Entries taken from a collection
"""

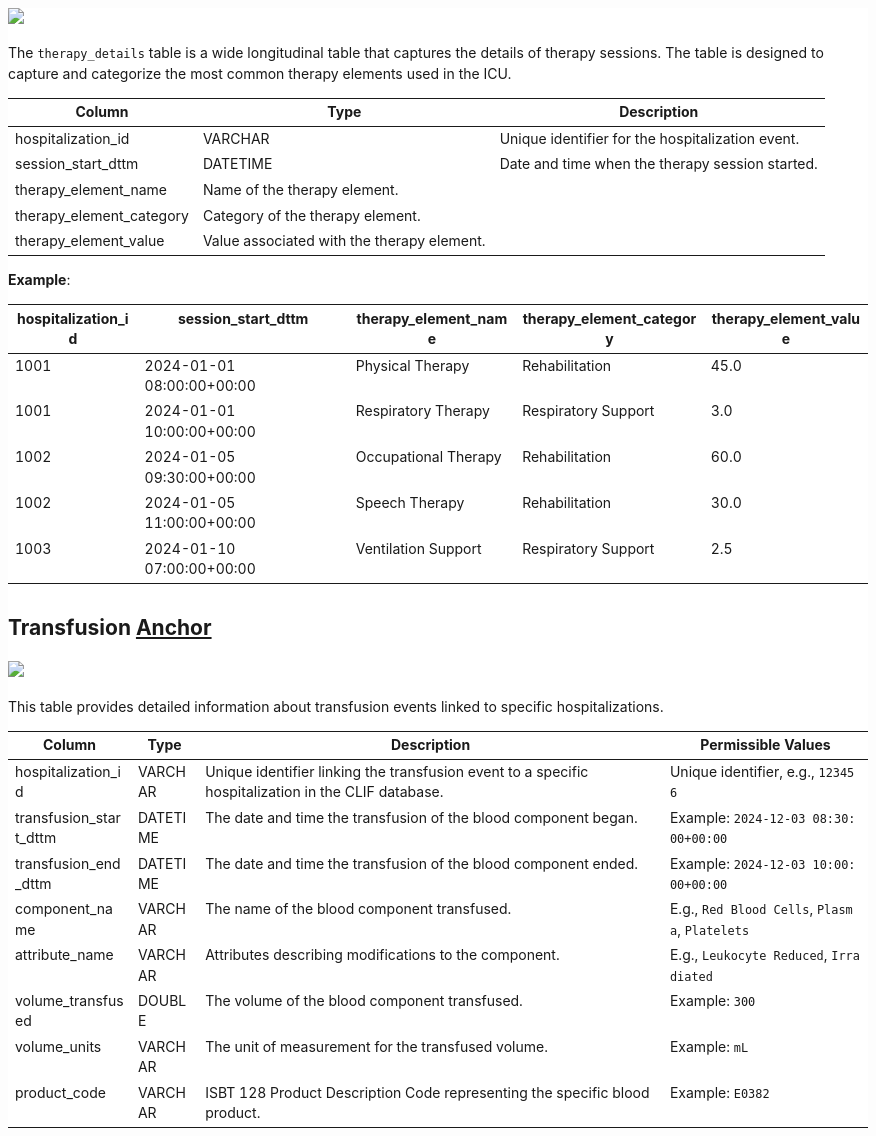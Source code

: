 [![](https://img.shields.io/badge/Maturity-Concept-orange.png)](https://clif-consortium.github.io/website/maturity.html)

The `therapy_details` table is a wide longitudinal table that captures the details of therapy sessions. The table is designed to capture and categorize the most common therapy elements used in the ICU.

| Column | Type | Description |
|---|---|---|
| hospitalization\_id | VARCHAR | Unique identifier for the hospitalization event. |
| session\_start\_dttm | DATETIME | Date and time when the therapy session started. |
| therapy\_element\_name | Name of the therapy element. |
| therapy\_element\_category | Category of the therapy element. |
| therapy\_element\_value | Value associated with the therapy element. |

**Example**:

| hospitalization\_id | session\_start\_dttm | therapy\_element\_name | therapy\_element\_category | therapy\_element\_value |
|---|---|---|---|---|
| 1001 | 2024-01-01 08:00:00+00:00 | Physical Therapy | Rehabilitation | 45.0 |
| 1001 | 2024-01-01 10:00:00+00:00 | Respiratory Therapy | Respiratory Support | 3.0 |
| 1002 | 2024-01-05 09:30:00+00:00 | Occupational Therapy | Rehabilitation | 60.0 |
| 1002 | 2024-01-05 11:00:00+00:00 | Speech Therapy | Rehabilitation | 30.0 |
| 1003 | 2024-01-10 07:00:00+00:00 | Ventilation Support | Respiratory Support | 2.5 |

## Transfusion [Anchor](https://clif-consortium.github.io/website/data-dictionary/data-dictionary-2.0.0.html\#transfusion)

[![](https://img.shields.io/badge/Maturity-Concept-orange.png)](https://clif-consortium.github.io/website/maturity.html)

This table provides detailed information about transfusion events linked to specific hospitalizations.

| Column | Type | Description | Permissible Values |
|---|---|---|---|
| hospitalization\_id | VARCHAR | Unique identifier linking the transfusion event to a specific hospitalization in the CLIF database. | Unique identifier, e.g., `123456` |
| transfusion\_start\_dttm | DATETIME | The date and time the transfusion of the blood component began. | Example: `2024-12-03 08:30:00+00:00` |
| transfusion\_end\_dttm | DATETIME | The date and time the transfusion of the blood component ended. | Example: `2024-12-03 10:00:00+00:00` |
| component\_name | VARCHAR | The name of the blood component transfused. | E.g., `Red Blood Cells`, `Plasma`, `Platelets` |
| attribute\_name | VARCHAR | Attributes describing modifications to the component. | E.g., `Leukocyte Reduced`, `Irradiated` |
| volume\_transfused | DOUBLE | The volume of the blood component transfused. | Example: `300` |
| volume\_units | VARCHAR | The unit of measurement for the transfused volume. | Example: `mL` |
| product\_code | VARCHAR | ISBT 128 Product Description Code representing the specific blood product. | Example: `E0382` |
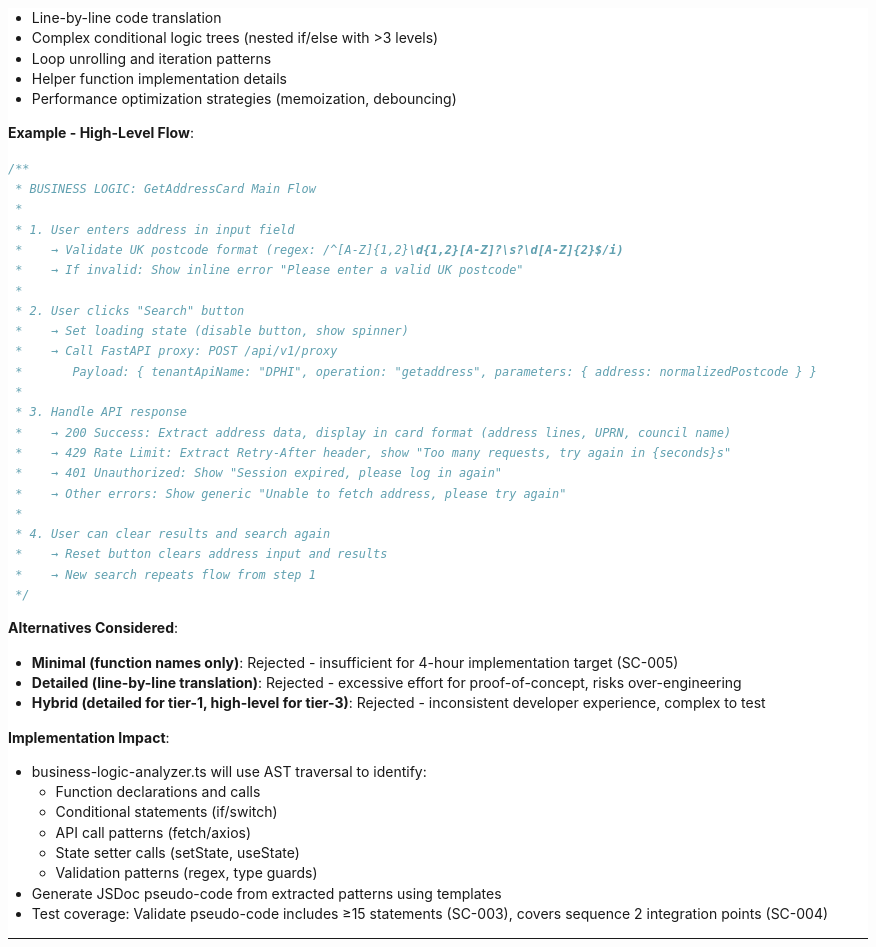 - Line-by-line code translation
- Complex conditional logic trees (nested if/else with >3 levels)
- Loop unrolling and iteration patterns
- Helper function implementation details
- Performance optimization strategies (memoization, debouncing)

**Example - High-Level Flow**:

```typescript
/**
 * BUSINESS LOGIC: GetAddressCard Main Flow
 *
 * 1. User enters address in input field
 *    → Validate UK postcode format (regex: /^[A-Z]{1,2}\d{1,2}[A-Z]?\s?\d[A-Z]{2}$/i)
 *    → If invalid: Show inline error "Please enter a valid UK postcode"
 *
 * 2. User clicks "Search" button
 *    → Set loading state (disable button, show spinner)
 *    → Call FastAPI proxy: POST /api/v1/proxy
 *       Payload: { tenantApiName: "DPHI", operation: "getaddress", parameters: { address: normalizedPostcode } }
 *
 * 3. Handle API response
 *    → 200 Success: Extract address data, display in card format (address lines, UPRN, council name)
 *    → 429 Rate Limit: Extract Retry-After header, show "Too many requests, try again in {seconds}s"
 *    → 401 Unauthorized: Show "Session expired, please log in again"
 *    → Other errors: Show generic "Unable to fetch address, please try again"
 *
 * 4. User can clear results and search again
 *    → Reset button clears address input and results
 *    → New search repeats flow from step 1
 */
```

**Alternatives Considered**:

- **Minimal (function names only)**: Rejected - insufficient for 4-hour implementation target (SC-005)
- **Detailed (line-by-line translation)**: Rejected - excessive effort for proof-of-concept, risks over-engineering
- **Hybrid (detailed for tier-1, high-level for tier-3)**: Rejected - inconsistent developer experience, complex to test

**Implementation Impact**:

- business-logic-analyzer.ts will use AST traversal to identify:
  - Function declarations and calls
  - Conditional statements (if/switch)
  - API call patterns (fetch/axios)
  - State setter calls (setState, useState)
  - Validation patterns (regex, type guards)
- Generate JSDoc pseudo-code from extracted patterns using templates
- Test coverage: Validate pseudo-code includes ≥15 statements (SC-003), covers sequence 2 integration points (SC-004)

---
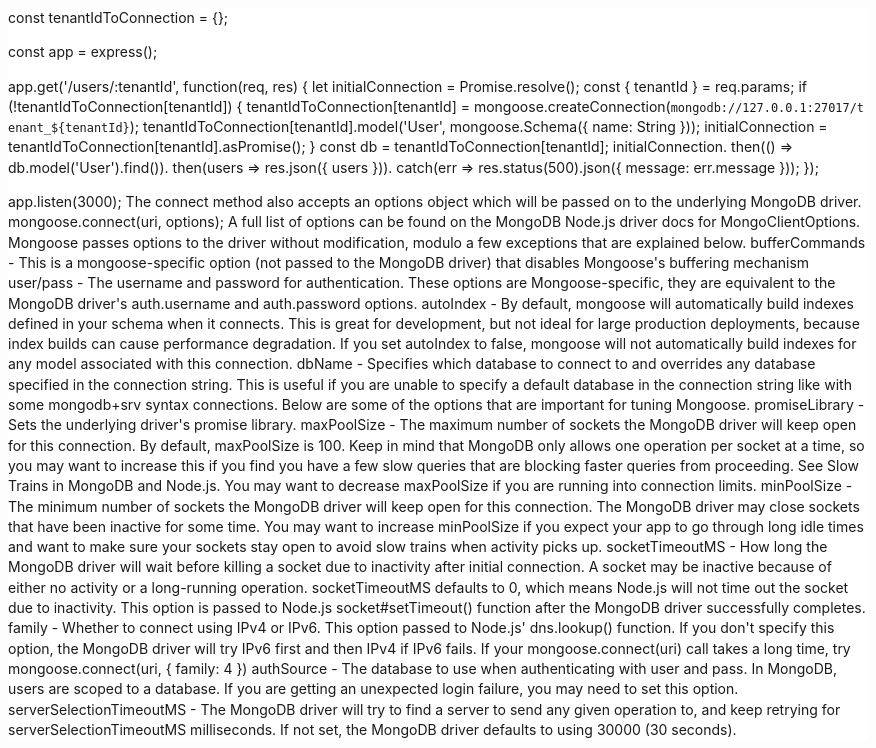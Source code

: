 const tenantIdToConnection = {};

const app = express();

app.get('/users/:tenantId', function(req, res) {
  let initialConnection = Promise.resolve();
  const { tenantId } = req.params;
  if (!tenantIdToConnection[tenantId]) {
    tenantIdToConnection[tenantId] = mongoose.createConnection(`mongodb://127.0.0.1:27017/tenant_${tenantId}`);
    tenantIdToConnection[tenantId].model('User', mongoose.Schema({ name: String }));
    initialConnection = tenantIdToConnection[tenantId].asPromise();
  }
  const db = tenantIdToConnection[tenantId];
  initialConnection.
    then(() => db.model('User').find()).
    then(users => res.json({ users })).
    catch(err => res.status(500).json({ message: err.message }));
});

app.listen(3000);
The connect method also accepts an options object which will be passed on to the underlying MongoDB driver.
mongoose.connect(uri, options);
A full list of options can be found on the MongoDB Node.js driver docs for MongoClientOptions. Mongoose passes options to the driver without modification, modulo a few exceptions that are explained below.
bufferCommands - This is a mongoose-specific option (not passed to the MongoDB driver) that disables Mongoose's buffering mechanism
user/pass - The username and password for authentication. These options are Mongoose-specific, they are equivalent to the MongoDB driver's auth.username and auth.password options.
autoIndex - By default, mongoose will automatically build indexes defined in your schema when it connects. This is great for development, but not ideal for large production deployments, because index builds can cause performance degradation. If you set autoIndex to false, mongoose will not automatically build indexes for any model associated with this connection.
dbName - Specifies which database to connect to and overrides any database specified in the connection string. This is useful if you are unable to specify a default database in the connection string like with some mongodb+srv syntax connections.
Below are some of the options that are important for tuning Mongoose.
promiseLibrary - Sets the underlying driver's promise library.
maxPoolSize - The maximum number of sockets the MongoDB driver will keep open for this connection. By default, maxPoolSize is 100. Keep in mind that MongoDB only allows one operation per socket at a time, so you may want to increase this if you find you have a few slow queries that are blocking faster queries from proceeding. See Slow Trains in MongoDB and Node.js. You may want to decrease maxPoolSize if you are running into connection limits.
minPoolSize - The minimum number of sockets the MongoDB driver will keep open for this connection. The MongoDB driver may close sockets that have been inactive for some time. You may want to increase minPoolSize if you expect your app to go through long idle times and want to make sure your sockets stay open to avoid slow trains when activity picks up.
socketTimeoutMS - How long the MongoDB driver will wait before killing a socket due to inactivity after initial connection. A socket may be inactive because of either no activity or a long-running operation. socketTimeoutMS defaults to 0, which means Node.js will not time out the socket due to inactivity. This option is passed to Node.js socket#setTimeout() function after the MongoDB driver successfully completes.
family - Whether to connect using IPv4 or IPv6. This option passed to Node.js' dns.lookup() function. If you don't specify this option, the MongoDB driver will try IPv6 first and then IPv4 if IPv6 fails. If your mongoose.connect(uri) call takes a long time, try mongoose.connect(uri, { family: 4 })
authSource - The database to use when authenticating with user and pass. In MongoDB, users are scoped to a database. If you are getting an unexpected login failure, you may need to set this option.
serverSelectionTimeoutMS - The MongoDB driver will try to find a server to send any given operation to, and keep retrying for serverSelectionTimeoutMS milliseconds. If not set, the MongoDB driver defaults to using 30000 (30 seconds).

"""
"""

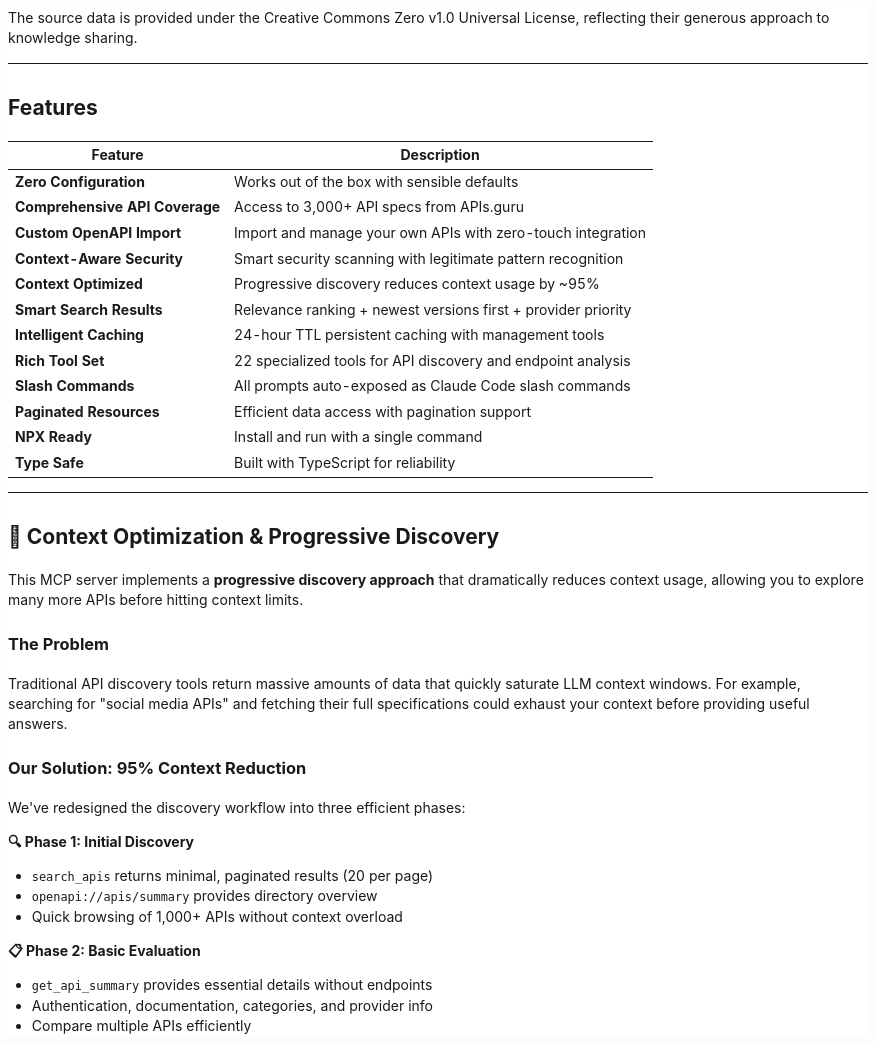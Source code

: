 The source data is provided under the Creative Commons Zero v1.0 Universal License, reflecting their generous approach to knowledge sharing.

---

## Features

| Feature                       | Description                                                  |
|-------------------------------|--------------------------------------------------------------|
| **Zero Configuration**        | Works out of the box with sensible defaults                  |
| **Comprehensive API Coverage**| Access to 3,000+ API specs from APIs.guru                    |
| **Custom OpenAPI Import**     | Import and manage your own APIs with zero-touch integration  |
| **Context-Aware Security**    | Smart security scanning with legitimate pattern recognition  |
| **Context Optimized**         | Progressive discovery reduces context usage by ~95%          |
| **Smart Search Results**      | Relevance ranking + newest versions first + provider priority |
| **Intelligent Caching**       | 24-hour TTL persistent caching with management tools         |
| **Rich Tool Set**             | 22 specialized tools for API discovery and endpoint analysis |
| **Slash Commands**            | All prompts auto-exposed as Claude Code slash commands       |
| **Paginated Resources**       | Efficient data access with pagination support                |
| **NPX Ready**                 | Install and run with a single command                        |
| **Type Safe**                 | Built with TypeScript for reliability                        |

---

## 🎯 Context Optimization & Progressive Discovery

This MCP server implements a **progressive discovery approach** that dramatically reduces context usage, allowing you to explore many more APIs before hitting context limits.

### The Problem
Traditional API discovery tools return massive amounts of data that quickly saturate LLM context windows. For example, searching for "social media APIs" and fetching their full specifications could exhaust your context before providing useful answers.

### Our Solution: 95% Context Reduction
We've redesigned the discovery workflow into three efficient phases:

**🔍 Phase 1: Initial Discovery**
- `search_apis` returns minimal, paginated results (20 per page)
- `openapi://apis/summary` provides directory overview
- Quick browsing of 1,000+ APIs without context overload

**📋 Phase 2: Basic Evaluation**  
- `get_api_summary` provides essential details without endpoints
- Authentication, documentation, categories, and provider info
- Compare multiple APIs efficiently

"""
"""

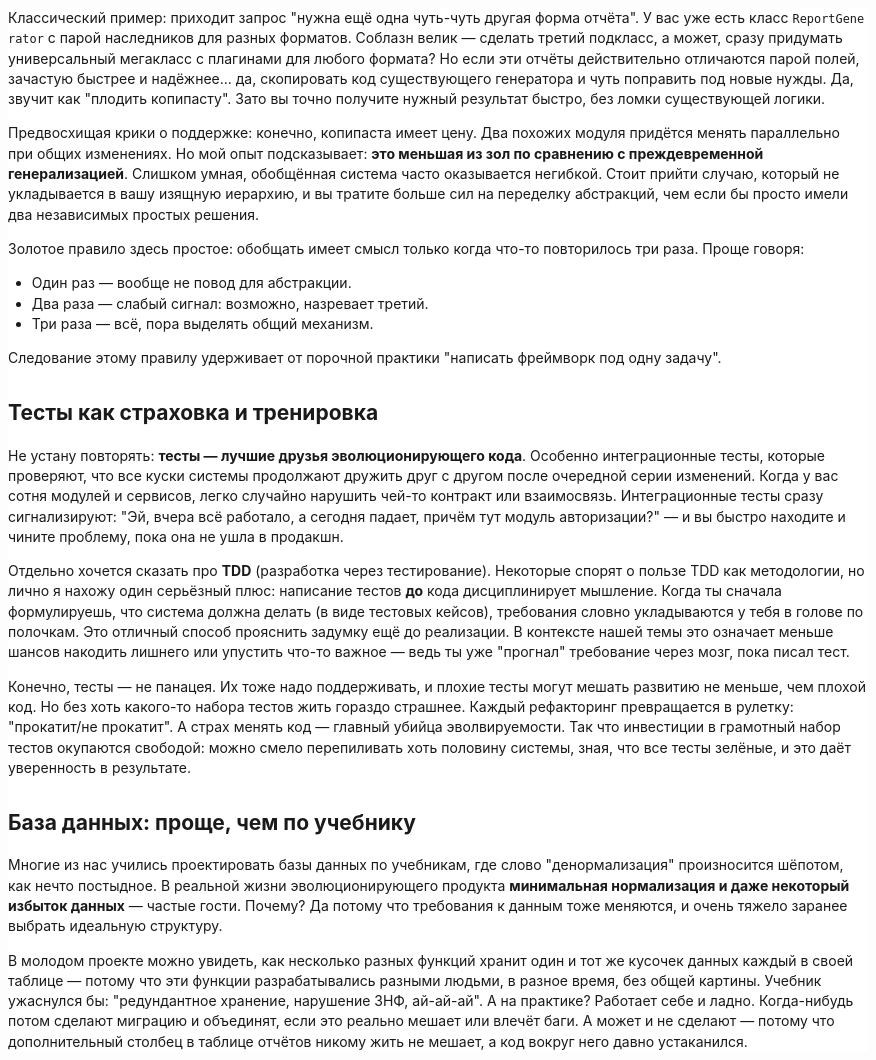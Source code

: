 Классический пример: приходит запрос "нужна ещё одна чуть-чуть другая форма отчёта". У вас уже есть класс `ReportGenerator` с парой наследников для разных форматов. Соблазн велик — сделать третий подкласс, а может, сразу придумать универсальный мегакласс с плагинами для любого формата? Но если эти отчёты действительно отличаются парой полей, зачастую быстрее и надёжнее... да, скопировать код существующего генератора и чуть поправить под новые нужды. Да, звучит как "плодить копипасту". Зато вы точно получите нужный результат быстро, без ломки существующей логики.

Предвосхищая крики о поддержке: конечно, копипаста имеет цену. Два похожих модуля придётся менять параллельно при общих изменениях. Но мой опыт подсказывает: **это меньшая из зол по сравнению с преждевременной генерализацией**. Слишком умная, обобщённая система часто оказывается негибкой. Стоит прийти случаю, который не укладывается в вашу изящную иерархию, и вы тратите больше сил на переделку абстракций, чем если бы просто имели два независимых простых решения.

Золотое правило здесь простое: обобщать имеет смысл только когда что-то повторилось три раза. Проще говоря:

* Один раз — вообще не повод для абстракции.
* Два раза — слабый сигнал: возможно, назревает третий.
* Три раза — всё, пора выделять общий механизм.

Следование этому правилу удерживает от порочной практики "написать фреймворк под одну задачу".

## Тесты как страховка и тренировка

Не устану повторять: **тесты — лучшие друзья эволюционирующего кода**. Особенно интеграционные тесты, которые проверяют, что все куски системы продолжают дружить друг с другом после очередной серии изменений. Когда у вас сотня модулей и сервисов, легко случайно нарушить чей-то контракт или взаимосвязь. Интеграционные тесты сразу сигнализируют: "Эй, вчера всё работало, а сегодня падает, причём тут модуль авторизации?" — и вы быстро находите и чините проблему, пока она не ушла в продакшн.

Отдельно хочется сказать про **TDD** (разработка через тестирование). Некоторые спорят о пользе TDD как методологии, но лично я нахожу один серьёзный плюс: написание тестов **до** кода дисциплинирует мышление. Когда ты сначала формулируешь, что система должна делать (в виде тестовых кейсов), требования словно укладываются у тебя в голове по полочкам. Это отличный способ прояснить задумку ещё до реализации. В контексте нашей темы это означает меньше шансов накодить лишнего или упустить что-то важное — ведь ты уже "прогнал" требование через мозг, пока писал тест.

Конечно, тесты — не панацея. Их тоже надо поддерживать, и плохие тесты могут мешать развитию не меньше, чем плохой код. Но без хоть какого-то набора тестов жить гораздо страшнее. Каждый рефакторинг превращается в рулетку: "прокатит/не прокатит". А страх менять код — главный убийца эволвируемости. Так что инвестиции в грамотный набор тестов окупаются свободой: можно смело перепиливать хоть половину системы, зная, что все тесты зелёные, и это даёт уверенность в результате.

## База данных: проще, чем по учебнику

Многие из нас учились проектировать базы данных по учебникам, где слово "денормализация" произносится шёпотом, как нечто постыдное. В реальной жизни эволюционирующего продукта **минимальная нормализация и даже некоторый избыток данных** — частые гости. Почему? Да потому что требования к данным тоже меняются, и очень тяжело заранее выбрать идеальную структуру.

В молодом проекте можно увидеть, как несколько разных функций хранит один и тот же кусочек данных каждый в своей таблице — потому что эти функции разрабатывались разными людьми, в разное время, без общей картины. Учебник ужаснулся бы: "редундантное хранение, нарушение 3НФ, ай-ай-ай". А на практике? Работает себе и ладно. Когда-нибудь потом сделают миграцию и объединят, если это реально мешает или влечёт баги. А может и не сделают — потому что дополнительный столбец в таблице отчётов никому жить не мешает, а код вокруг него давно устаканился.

"""

■ **EXERCISE BRIEF**:
Copy out every line above where "orange" is present.

■ **RESPONSE AREA**:
: [![](https://img.shields.io/badge/Maturity-Concept-orange.png)](https://clif-consortium.github.io/website/maturity.html)
[![](https://img.shields.io/badge/Maturity-Concept-orange.png)](https://clif-consortium.github.io/website/maturity.html)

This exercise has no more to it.